**What you are asked to do**
Where a line of the records holds the string "boldsymbol", copy that line.

==========

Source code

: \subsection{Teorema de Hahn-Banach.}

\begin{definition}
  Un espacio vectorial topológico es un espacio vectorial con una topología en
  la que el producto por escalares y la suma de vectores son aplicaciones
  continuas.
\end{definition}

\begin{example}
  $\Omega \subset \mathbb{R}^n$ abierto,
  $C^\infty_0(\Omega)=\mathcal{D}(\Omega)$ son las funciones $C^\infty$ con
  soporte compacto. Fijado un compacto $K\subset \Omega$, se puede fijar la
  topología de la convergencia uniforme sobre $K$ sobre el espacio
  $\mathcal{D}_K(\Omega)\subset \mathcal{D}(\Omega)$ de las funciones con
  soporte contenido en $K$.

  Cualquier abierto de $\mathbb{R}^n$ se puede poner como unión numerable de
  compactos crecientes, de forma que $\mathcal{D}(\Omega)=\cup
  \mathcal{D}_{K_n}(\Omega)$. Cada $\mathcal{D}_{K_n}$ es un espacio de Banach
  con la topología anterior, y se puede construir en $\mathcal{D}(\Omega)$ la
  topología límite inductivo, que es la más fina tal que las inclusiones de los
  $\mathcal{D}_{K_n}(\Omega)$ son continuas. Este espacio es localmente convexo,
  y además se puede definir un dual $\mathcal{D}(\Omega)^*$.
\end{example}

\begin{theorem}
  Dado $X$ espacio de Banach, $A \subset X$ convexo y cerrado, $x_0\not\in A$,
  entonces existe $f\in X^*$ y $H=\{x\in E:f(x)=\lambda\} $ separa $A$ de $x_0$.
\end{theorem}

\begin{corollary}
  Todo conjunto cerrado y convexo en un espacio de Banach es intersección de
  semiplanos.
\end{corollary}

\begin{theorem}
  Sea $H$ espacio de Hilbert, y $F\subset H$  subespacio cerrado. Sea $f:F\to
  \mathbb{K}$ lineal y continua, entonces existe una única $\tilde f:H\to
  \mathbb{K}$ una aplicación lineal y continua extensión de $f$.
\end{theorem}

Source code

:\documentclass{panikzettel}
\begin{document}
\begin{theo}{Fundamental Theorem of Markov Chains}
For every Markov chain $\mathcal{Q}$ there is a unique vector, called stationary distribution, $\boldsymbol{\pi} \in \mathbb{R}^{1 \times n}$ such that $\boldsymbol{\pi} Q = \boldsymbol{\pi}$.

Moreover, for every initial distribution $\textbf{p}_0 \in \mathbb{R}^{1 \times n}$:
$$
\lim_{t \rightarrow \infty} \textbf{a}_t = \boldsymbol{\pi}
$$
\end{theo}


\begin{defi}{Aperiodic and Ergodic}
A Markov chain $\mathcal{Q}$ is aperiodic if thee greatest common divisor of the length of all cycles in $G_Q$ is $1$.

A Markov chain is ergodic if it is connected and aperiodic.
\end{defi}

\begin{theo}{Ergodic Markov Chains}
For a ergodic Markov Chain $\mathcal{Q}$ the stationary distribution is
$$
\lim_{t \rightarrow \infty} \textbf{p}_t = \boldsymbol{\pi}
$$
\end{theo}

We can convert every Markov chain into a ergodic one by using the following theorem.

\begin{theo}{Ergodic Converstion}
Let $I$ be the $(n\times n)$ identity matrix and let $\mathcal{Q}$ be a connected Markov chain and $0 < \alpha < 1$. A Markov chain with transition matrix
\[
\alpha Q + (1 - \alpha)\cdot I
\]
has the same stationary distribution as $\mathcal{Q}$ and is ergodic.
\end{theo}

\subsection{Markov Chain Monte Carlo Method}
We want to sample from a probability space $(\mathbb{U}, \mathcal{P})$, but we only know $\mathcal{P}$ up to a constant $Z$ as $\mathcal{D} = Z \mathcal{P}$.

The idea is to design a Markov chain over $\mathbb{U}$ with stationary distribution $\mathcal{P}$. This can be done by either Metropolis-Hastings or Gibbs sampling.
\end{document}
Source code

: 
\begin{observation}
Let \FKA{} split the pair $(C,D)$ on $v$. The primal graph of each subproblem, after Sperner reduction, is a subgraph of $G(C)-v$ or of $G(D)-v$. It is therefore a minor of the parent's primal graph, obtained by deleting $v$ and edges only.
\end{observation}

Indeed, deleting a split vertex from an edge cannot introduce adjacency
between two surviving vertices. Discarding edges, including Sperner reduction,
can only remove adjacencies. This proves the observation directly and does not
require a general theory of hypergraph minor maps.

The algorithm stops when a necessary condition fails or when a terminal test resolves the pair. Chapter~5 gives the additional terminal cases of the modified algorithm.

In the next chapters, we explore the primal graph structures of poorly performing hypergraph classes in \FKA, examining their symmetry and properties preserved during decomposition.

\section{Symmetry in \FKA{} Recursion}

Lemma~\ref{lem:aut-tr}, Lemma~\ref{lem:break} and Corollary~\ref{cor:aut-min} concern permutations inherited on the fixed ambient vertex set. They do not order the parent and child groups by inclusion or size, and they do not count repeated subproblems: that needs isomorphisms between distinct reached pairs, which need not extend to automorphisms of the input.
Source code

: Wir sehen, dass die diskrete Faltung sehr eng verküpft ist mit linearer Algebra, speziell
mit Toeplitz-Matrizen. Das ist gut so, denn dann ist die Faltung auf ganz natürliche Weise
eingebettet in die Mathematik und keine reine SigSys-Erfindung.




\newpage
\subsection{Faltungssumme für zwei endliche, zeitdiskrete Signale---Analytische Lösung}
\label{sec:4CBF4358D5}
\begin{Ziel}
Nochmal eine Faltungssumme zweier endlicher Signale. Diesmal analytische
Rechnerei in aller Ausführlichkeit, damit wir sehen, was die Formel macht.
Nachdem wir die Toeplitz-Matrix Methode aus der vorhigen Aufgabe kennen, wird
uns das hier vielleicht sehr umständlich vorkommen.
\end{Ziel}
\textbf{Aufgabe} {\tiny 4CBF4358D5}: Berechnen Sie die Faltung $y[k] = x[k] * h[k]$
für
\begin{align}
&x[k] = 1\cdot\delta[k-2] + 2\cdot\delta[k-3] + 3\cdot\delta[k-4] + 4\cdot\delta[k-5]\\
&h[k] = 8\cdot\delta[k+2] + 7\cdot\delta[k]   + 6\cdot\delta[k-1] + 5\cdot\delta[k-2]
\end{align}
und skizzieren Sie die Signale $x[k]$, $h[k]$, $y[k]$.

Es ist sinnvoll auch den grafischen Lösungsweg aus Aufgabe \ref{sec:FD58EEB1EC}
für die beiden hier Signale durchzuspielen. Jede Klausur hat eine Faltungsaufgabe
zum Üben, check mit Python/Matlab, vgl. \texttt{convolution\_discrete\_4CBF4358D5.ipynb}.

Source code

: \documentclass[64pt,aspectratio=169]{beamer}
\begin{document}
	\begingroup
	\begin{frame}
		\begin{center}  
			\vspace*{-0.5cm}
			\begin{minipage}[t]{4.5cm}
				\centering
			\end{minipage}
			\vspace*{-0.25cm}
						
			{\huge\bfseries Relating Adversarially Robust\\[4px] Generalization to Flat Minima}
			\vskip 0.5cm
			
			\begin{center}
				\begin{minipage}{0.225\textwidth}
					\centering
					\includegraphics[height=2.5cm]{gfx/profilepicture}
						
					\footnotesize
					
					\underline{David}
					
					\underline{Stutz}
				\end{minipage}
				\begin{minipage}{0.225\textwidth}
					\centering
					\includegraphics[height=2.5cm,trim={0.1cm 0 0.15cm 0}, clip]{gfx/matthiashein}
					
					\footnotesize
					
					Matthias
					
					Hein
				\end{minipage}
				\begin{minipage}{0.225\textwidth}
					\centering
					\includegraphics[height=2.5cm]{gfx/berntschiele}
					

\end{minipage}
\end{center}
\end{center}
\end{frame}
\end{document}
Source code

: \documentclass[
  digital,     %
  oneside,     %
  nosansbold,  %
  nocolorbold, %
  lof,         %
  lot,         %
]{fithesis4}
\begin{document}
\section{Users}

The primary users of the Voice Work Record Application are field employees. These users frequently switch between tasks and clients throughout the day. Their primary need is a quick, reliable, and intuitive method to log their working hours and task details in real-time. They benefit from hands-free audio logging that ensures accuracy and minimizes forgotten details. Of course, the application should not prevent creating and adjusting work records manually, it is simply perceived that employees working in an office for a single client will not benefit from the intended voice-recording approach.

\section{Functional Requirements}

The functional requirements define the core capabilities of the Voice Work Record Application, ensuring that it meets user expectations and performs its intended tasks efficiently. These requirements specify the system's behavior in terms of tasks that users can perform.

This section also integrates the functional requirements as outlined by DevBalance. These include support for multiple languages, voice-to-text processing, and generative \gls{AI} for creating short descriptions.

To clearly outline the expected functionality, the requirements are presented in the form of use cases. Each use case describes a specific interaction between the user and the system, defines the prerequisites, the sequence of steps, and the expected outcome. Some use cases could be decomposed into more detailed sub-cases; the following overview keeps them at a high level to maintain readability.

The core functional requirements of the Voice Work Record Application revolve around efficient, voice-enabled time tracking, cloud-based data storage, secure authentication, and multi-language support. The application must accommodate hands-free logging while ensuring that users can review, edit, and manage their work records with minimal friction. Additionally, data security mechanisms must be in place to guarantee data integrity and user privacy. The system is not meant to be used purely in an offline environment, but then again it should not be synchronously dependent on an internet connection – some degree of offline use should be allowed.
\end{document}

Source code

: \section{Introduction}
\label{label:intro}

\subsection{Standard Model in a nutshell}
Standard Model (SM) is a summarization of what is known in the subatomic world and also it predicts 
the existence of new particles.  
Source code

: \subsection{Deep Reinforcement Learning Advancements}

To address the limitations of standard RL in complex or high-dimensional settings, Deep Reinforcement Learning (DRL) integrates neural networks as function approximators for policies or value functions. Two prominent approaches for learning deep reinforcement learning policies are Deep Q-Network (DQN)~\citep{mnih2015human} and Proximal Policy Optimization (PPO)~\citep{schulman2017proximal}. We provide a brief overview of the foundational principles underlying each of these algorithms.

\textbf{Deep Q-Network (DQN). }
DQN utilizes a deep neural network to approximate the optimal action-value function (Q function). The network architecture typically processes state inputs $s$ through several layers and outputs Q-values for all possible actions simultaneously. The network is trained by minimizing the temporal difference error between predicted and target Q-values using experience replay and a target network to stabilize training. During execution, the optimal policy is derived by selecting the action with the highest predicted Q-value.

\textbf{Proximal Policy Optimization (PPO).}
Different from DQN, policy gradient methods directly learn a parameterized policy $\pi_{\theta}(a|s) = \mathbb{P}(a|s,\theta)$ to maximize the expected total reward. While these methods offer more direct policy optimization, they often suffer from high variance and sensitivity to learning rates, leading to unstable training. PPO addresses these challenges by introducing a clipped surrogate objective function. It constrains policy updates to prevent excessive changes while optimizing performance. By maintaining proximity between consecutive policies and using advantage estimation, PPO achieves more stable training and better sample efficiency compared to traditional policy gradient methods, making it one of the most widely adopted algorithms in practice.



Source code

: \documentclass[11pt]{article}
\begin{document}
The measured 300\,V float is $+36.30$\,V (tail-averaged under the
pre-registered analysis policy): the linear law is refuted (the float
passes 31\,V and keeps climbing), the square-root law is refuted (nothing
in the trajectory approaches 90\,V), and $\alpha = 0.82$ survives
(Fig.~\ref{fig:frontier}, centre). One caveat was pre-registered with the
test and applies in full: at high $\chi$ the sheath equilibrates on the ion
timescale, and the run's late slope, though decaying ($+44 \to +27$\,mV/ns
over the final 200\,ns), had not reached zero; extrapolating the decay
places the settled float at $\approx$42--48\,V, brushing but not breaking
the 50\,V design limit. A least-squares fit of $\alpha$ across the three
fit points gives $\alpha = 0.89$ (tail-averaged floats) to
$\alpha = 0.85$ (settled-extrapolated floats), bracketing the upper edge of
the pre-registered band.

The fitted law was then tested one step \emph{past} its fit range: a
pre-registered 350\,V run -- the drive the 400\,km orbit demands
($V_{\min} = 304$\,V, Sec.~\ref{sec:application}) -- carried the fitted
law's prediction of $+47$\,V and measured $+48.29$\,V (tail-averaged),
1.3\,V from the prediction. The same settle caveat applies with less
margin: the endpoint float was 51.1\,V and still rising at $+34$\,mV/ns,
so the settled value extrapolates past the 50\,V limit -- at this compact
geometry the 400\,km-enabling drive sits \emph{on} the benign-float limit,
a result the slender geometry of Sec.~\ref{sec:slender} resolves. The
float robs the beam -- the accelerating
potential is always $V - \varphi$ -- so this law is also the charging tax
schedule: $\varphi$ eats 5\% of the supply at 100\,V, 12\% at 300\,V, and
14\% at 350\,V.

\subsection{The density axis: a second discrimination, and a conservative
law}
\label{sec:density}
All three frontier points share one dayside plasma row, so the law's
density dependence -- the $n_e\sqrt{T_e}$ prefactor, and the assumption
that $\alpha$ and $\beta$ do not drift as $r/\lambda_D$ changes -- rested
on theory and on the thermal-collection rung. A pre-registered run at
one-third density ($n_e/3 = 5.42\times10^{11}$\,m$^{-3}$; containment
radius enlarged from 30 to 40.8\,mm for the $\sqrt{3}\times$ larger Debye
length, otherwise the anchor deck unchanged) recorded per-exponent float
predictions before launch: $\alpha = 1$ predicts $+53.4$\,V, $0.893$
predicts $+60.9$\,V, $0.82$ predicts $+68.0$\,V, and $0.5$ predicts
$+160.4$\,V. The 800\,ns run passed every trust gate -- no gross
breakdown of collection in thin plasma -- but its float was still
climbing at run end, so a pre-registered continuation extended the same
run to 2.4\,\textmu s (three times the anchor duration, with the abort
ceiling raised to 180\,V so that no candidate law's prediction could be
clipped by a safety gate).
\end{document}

==========

**Written response**
For every Markov chain $\mathcal{Q}$ there is a unique vector, called stationary distribution, $\boldsymbol{\pi} \in \mathbb{R}^{1 \times n}$ such that $\boldsymbol{\pi} Q = \boldsymbol{\pi}$.
\lim_{t \rightarrow \infty} \textbf{a}_t = \boldsymbol{\pi}
\lim_{t \rightarrow \infty} \textbf{p}_t = \boldsymbol{\pi}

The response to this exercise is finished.